### EXERCISE DIRECTIONS
In the records below, begin at the line that has "project for showing" and stop after the line that has "- Cards are draggable"; quote those lines verbatim and nothing more.

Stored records

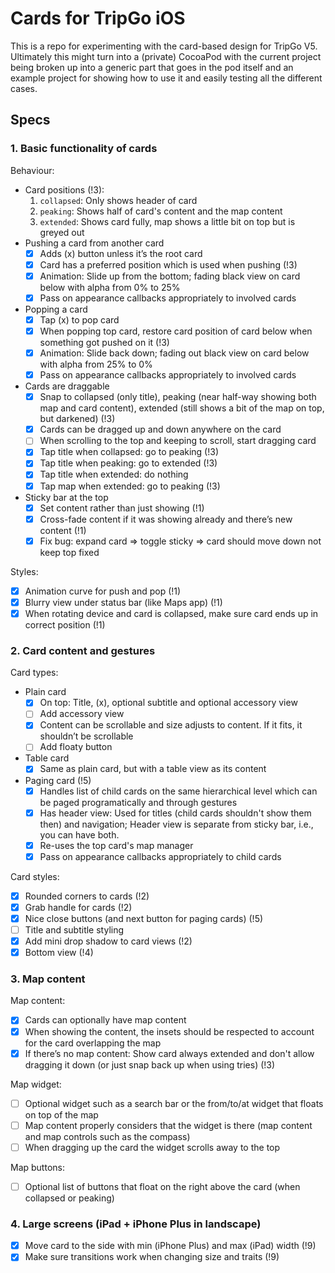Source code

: # Cards for TripGo iOS

This is a repo for experimenting with the card-based design for TripGo V5.
Ultimately this might turn into a (private) CocoaPod with the current project
being broken up into a generic part that goes in the pod itself and an example
project for showing how to use it and easily testing all the different cases.

## Specs

### 1. Basic functionality of cards

Behaviour:

- Card positions (!3):
    1. `collapsed`: Only shows header of card
    2. `peaking`: Shows half of card's content and the map content
    3. `extended`: Shows card fully, map shows a little bit on top but is greyed out
- Pushing a card from another card
	- [x] Adds (x) button unless it’s the root card
    - [x] Card has a preferred position which is used when pushing (!3)
	- [x] Animation: Slide up from the bottom; fading black view on card below with alpha from 0% to 25%
	- [x] Pass on appearance callbacks appropriately to involved cards
- Popping a card
	- [x] Tap (x) to pop card
    - [x] When popping top card, restore card position of card below when something got pushed on it (!3)
	- [x] Animation: Slide back down; fading out black view on card below with alpha from 25% to 0%
	- [x] Pass on appearance callbacks appropriately to involved cards
- Cards are draggable
	- [x] Snap to collapsed (only title), peaking (near half-way showing both map and card content), extended (still shows a bit of the map on top, but darkened) (!3)
	- [x] Cards can be dragged up and down anywhere on the card
	- [ ] When scrolling to the top and keeping to scroll, start dragging card
	- [x] Tap title when collapsed: go to peaking (!3)
	- [x] Tap title when peaking: go to extended (!3)
	- [x] Tap title when extended: do nothing
	- [x] Tap map when extended: go to peaking (!3)
- Sticky bar at the top
	- [x] Set content rather than just showing (!1)
	- [x] Cross-fade content if it was showing already and there’s new content (!1)
	- [x] Fix bug: expand card => toggle sticky => card should move down not keep top fixed

Styles:

- [x] Animation curve for push and pop (!1)
- [x] Blurry view under status bar (like Maps app) (!1)
- [x] When rotating device and card is collapsed, make sure card ends up in correct position (!1)

### 2. Card content and gestures

Card types:

- Plain card
	- [x] On top: Title, (x), optional subtitle and optional accessory view
	- [ ] Add accessory view
	- [x] Content can be scrollable and size adjusts to content. If it fits, it shouldn’t be scrollable
	- [ ] Add floaty button
- Table card
	- [x] Same as plain card, but with a table view as its content
- Paging card (!5)
    - [x] Handles list of child cards on the same hierarchical level which can be paged programatically and through gestures
    - [x] Has header view: Used for titles (child cards shouldn't show them then) and navigation; Header view is separate from sticky bar, i.e., you can have both.
    - [x] Re-uses the top card's map manager
	- [x] Pass on appearance callbacks appropriately to child cards

Card styles:

- [x] Rounded corners to cards (!2)
- [x] Grab handle for cards (!2)
- [x] Nice close buttons (and next button for paging cards) (!5)
- [ ] Title and subtitle styling
- [x] Add mini drop shadow to card views (!2)
- [x] Bottom view (!4)

### 3. Map content

Map content:

- [x] Cards can optionally have map content
- [x] When showing the content, the insets should be respected to account for the card overlapping the map
- [x] If there’s no map content: Show card always extended and don't allow dragging it down (or just snap back up when using tries) (!3)

Map widget:

- [ ] Optional widget such as a search bar or the from/to/at widget that floats on top of the map
- [ ] Map content properly considers that the widget is there (map content and map controls such as the compass)
- [ ] When dragging up the card the widget scrolls away to the top

Map buttons:

- [ ] Optional list of buttons that float on the right above the card (when collapsed or peaking)

### 4. Large screens (iPad + iPhone Plus in landscape)

- [x] Move card to the side with min (iPhone Plus) and max (iPad) width (!9)
- [x] Make sure transitions work when changing size and traits (!9)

### FINISHED TASK
project for showing how to use it and easily testing all the different cases.

## Specs

### 1. Basic functionality of cards

Behaviour:

- Card positions (!3):
    1. `collapsed`: Only shows header of card
    2. `peaking`: Shows half of card's content and the map content
    3. `extended`: Shows card fully, map shows a little bit on top but is greyed out
- Pushing a card from another card
	- [x] Adds (x) button unless it’s the root card
    - [x] Card has a preferred position which is used when pushing (!3)
	- [x] Animation: Slide up from the bottom; fading black view on card below with alpha from 0% to 25%
	- [x] Pass on appearance callbacks appropriately to involved cards
- Popping a card
	- [x] Tap (x) to pop card
    - [x] When popping top card, restore card position of card below when something got pushed on it (!3)
	- [x] Animation: Slide back down; fading out black view on card below with alpha from 25% to 0%
	- [x] Pass on appearance callbacks appropriately to involved cards
- Cards are draggable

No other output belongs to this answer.